My work email address attracts a lot of spam. Aside from the usual wire transfer requests, offers of performance enhancers and other comic smuttery that sneaks through the filters, there’s a fair amount of unsolicited sales pitches for professional services.
Recently, one of the latter surprised me. Rather than the usual scanning and accounting services from Bombay or Chennai, this was different. It was offering ‘advanced editorial services’. Pretty much exactly what I do, except not in that expensive first world place, London.
This email was from India, where a rapidly emerging professional services industry is impressing global investors.

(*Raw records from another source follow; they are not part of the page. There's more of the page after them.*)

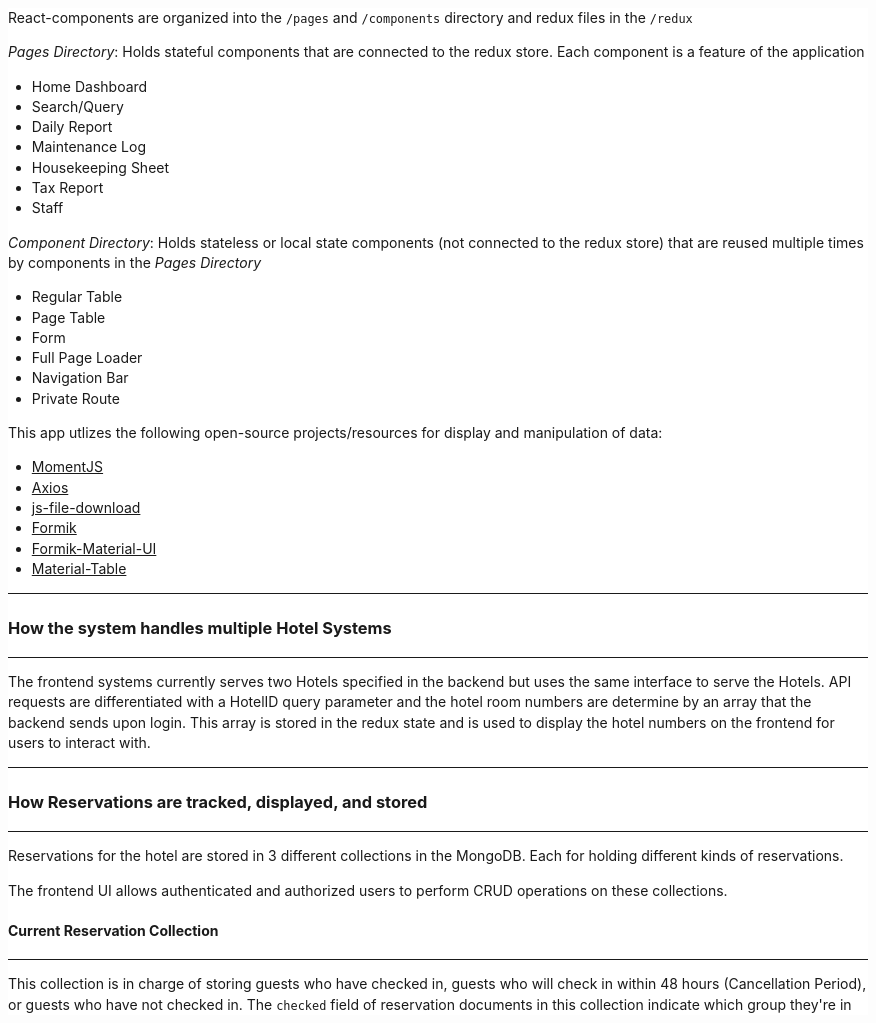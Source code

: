 React-components are organized into the `/pages` and `/components` directory and redux files in the `/redux` 

*Pages Directory*: Holds stateful components that are connected to the redux store. Each component is a feature of the application
  - Home Dashboard 
  - Search/Query
  - Daily Report 
  - Maintenance Log 
  - Housekeeping Sheet 
  - Tax Report
  - Staff

*Component Directory*: Holds stateless or local state components (not connected to the redux store) that are reused multiple times by components in the *Pages Directory*
   - Regular Table 
   - Page Table 
   - Form 
   - Full Page Loader
   - Navigation Bar
   - Private Route

This app utlizes the following open-source projects/resources for display and manipulation of data: 
   - [MomentJS](#https://momentjs.com/)
   - [Axios](#https://github.com/axios/axios)
   - [js-file-download](#https://www.npmjs.com/package/js-file-download)
   - [Formik](#https://formik.org/)
   - [Formik-Material-UI](#https://github.com/stackworx/formik-material-ui)
   - [Material-Table](#https://material-table.com/#/)

---
### How the system handles multiple Hotel Systems
---

The frontend systems currently serves two Hotels specified in the backend but uses the same interface to serve the Hotels. API requests are differentiated with a HotelID query parameter and the hotel room numbers are determine by an array that the backend sends upon login. This array is stored in the redux state and is used to display the hotel numbers on the frontend for users to interact with. 

---
### How Reservations are tracked, displayed, and stored
---

Reservations for the hotel are stored in 3 different collections in the MongoDB. Each for holding different kinds of reservations. 

The frontend UI allows authenticated and authorized users to perform CRUD operations on these collections.

#### Current Reservation Collection
***
This collection is in charge of storing guests who have checked in, guests who will check in within 48 hours (Cancellation Period), or guests who have not checked in. The `checked` field of reservation documents in this collection indicate which group they're in

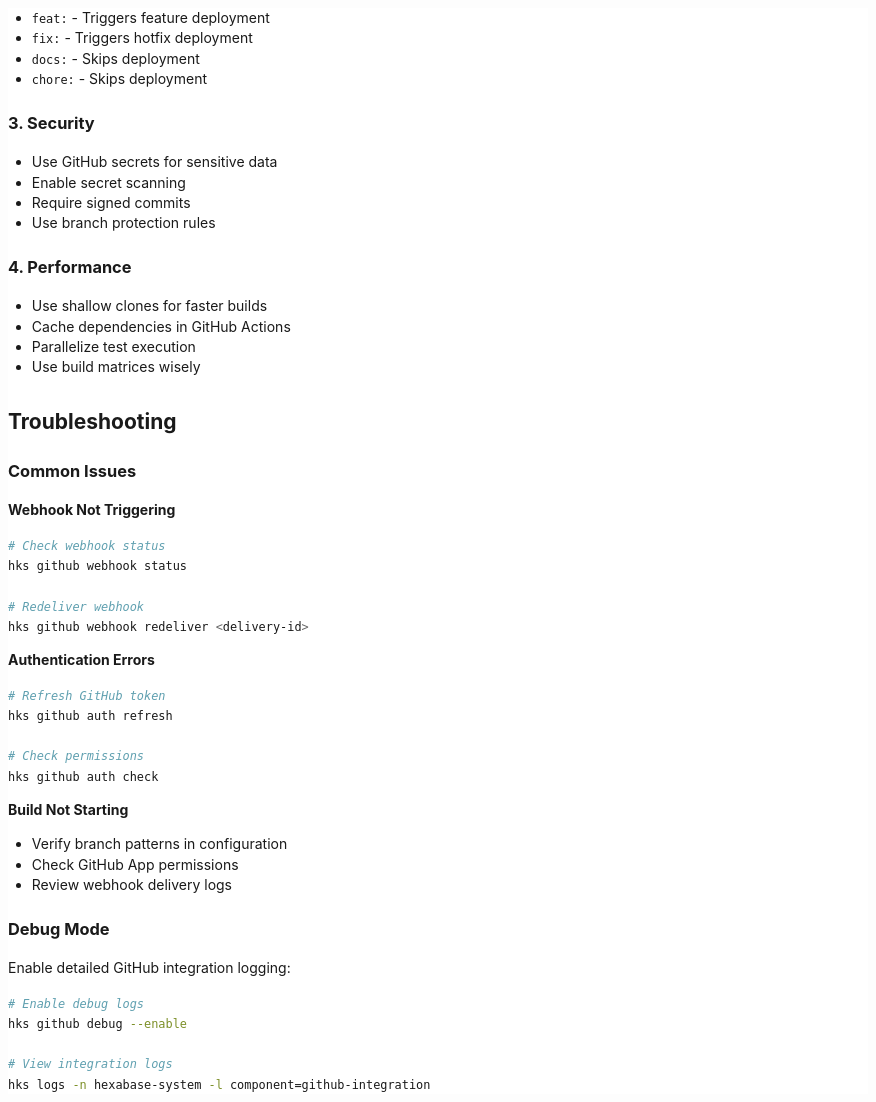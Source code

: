 - `feat:` - Triggers feature deployment
- `fix:` - Triggers hotfix deployment
- `docs:` - Skips deployment
- `chore:` - Skips deployment

### 3. Security

- Use GitHub secrets for sensitive data
- Enable secret scanning
- Require signed commits
- Use branch protection rules

### 4. Performance

- Use shallow clones for faster builds
- Cache dependencies in GitHub Actions
- Parallelize test execution
- Use build matrices wisely

## Troubleshooting

### Common Issues

**Webhook Not Triggering**
```bash
# Check webhook status
hks github webhook status

# Redeliver webhook
hks github webhook redeliver <delivery-id>
```

**Authentication Errors**
```bash
# Refresh GitHub token
hks github auth refresh

# Check permissions
hks github auth check
```

**Build Not Starting**
- Verify branch patterns in configuration
- Check GitHub App permissions
- Review webhook delivery logs

### Debug Mode

Enable detailed GitHub integration logging:

```bash
# Enable debug logs
hks github debug --enable

# View integration logs
hks logs -n hexabase-system -l component=github-integration
```
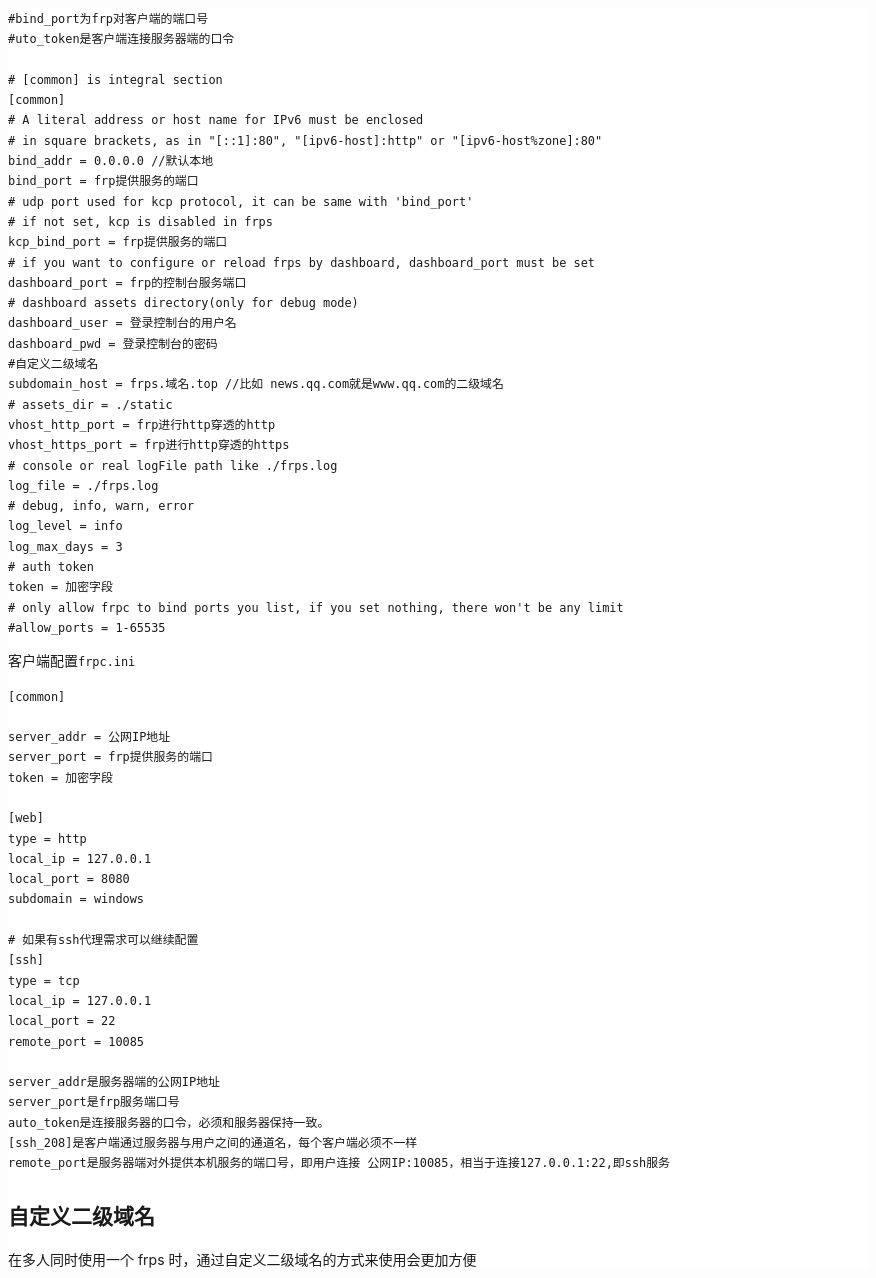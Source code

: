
 ```
#bind_port为frp对客户端的端口号
#uto_token是客户端连接服务器端的口令

# [common] is integral section
[common]
# A literal address or host name for IPv6 must be enclosed
# in square brackets, as in "[::1]:80", "[ipv6-host]:http" or "[ipv6-host%zone]:80"
bind_addr = 0.0.0.0 //默认本地
bind_port = frp提供服务的端口
# udp port used for kcp protocol, it can be same with 'bind_port'
# if not set, kcp is disabled in frps
kcp_bind_port = frp提供服务的端口
# if you want to configure or reload frps by dashboard, dashboard_port must be set
dashboard_port = frp的控制台服务端口
# dashboard assets directory(only for debug mode)
dashboard_user = 登录控制台的用户名
dashboard_pwd = 登录控制台的密码
#自定义二级域名
subdomain_host = frps.域名.top //比如 news.qq.com就是www.qq.com的二级域名
# assets_dir = ./static
vhost_http_port = frp进行http穿透的http
vhost_https_port = frp进行http穿透的https
# console or real logFile path like ./frps.log
log_file = ./frps.log
# debug, info, warn, error
log_level = info
log_max_days = 3
# auth token
token = 加密字段
# only allow frpc to bind ports you list, if you set nothing, there won't be any limit
#allow_ports = 1-65535
```
客户端配置`frpc.ini`  
```
[common]

server_addr = 公网IP地址
server_port = frp提供服务的端口
token = 加密字段

[web]
type = http
local_ip = 127.0.0.1
local_port = 8080
subdomain = windows

# 如果有ssh代理需求可以继续配置
[ssh]
type = tcp
local_ip = 127.0.0.1
local_port = 22
remote_port = 10085

server_addr是服务器端的公网IP地址
server_port是frp服务端口号
auto_token是连接服务器的口令，必须和服务器保持一致。
[ssh_208]是客户端通过服务器与用户之间的通道名，每个客户端必须不一样
remote_port是服务器端对外提供本机服务的端口号，即用户连接 公网IP:10085，相当于连接127.0.0.1:22,即ssh服务

```
## 自定义二级域名
在多人同时使用一个 frps 时，通过自定义二级域名的方式来使用会更加方便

The eastward shift in goods provision over the last 20 years has taken the middle classes and their white collar jobs with it, both now big parts of once ‘developing’ economies.

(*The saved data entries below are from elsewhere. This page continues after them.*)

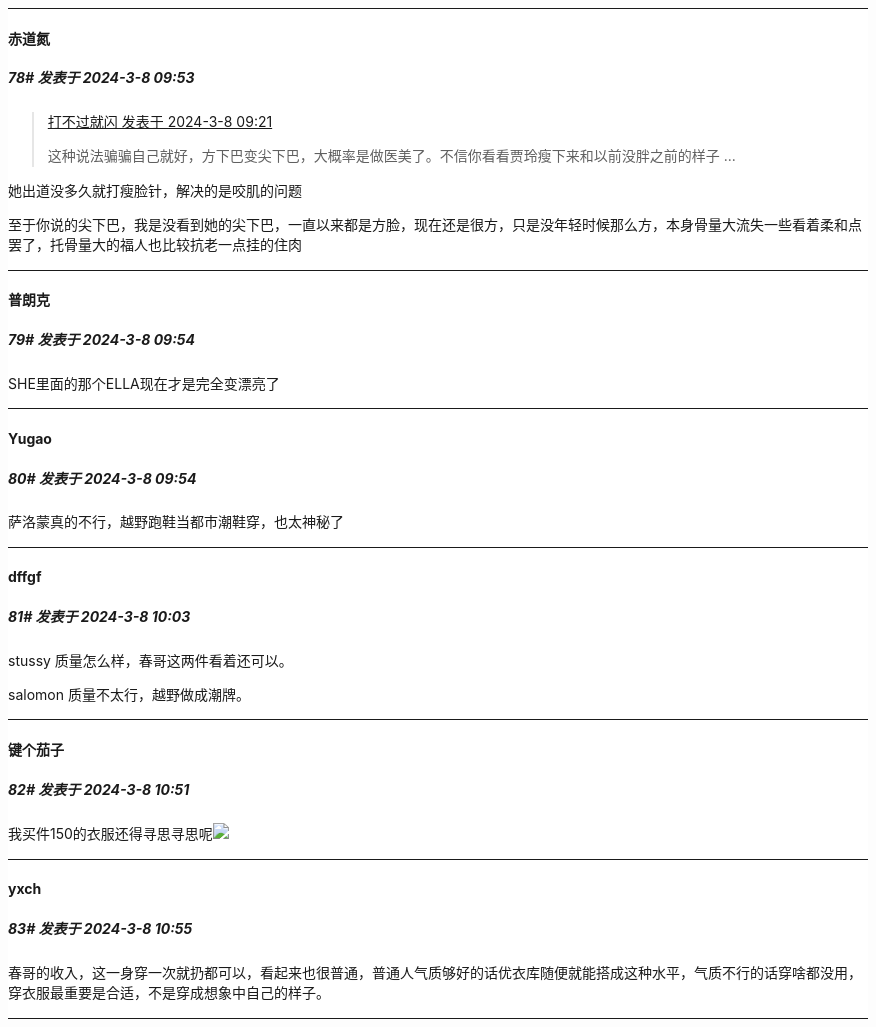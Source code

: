 
*****

####  赤道氮  
##### 78#       发表于 2024-3-8 09:53

<blockquote><a href="httphttps://bbs.saraba1st.com/2b/forum.php?mod=redirect&amp;goto=findpost&amp;pid=64185553&amp;ptid=2174584" target="_blank">打不过就闪 发表于 2024-3-8 09:21</a>

这种说法骗骗自己就好，方下巴变尖下巴，大概率是做医美了。不信你看看贾玲瘦下来和以前没胖之前的样子 ...</blockquote>
她出道没多久就打瘦脸针，解决的是咬肌的问题

至于你说的尖下巴，我是没看到她的尖下巴，一直以来都是方脸，现在还是很方，只是没年轻时候那么方，本身骨量大流失一些看着柔和点罢了，托骨量大的福人也比较抗老一点挂的住肉


*****

####  普朗克  
##### 79#       发表于 2024-3-8 09:54

SHE里面的那个ELLA现在才是完全变漂亮了

*****

####  Yugao  
##### 80#       发表于 2024-3-8 09:54

萨洛蒙真的不行，越野跑鞋当都市潮鞋穿，也太神秘了


*****

####  dffgf  
##### 81#       发表于 2024-3-8 10:03

stussy 质量怎么样，春哥这两件看着还可以。

salomon 质量不太行，越野做成潮牌。


*****

####  键个茄子  
##### 82#       发表于 2024-3-8 10:51

我买件150的衣服还得寻思寻思呢<img src="https://static.saraba1st.com/image/smiley/face2017/037.png" referrerpolicy="no-referrer">


*****

####  yxch  
##### 83#       发表于 2024-3-8 10:55

春哥的收入，这一身穿一次就扔都可以，看起来也很普通，普通人气质够好的话优衣库随便就能搭成这种水平，气质不行的话穿啥都没用，穿衣服最重要是合适，不是穿成想象中自己的样子。

*****
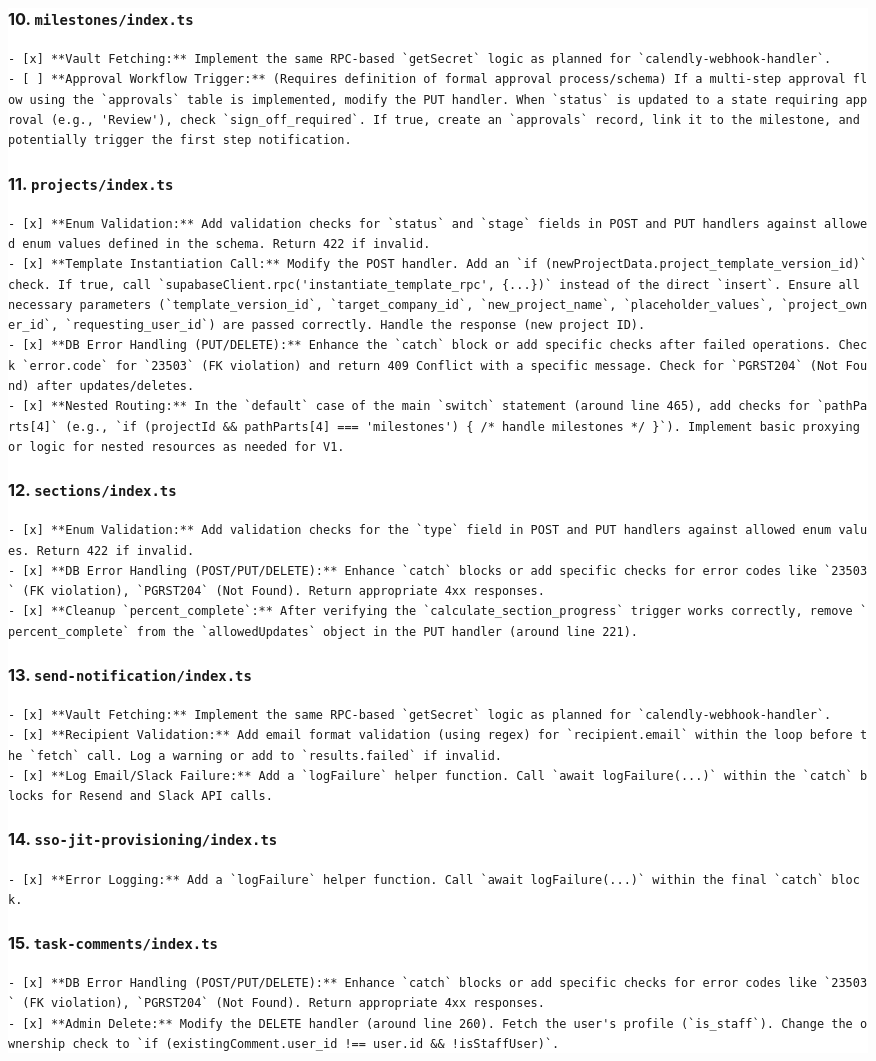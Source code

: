 ### 10. `milestones/index.ts`
    - [x] **Vault Fetching:** Implement the same RPC-based `getSecret` logic as planned for `calendly-webhook-handler`.
    - [ ] **Approval Workflow Trigger:** (Requires definition of formal approval process/schema) If a multi-step approval flow using the `approvals` table is implemented, modify the PUT handler. When `status` is updated to a state requiring approval (e.g., 'Review'), check `sign_off_required`. If true, create an `approvals` record, link it to the milestone, and potentially trigger the first step notification.

### 11. `projects/index.ts`
    - [x] **Enum Validation:** Add validation checks for `status` and `stage` fields in POST and PUT handlers against allowed enum values defined in the schema. Return 422 if invalid.
    - [x] **Template Instantiation Call:** Modify the POST handler. Add an `if (newProjectData.project_template_version_id)` check. If true, call `supabaseClient.rpc('instantiate_template_rpc', {...})` instead of the direct `insert`. Ensure all necessary parameters (`template_version_id`, `target_company_id`, `new_project_name`, `placeholder_values`, `project_owner_id`, `requesting_user_id`) are passed correctly. Handle the response (new project ID).
    - [x] **DB Error Handling (PUT/DELETE):** Enhance the `catch` block or add specific checks after failed operations. Check `error.code` for `23503` (FK violation) and return 409 Conflict with a specific message. Check for `PGRST204` (Not Found) after updates/deletes.
    - [x] **Nested Routing:** In the `default` case of the main `switch` statement (around line 465), add checks for `pathParts[4]` (e.g., `if (projectId && pathParts[4] === 'milestones') { /* handle milestones */ }`). Implement basic proxying or logic for nested resources as needed for V1.

### 12. `sections/index.ts`
    - [x] **Enum Validation:** Add validation checks for the `type` field in POST and PUT handlers against allowed enum values. Return 422 if invalid.
    - [x] **DB Error Handling (POST/PUT/DELETE):** Enhance `catch` blocks or add specific checks for error codes like `23503` (FK violation), `PGRST204` (Not Found). Return appropriate 4xx responses.
    - [x] **Cleanup `percent_complete`:** After verifying the `calculate_section_progress` trigger works correctly, remove `percent_complete` from the `allowedUpdates` object in the PUT handler (around line 221).

### 13. `send-notification/index.ts`
    - [x] **Vault Fetching:** Implement the same RPC-based `getSecret` logic as planned for `calendly-webhook-handler`.
    - [x] **Recipient Validation:** Add email format validation (using regex) for `recipient.email` within the loop before the `fetch` call. Log a warning or add to `results.failed` if invalid.
    - [x] **Log Email/Slack Failure:** Add a `logFailure` helper function. Call `await logFailure(...)` within the `catch` blocks for Resend and Slack API calls.

### 14. `sso-jit-provisioning/index.ts`
    - [x] **Error Logging:** Add a `logFailure` helper function. Call `await logFailure(...)` within the final `catch` block.

### 15. `task-comments/index.ts`
    - [x] **DB Error Handling (POST/PUT/DELETE):** Enhance `catch` blocks or add specific checks for error codes like `23503` (FK violation), `PGRST204` (Not Found). Return appropriate 4xx responses.
    - [x] **Admin Delete:** Modify the DELETE handler (around line 260). Fetch the user's profile (`is_staff`). Change the ownership check to `if (existingComment.user_id !== user.id && !isStaffUser)`.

Several recent books and an exhibition at the NLA offer insight into the biggest beast in the east: China. China’s opening up, its uptake of western brands, and aggressive city expansion (see Shenzen, below) has led some to suggest that China is coming round to the western consensus laid out by Francis Fukuyama in The End of History. Martin Jacques’ updated bestseller When China Rules the World: The End of the Western World and the Birth of a New World Order argues instead that the movement goes the other way: rather than China becoming more like the west, the west will have to become more like China. This is echoed in architect John Van de Water’s account of seven years working in China, You Can’t Change China, China Changes You .
Which brings me back to the spam. Why should our white collar jobs not go the same way as the bulk of our manufacturing? With more distributed suppliers, the average wage for a job can either stay pegged to the mores of western democracies, or gravitate down toward the median in cheaper territories. Which do you think will happen?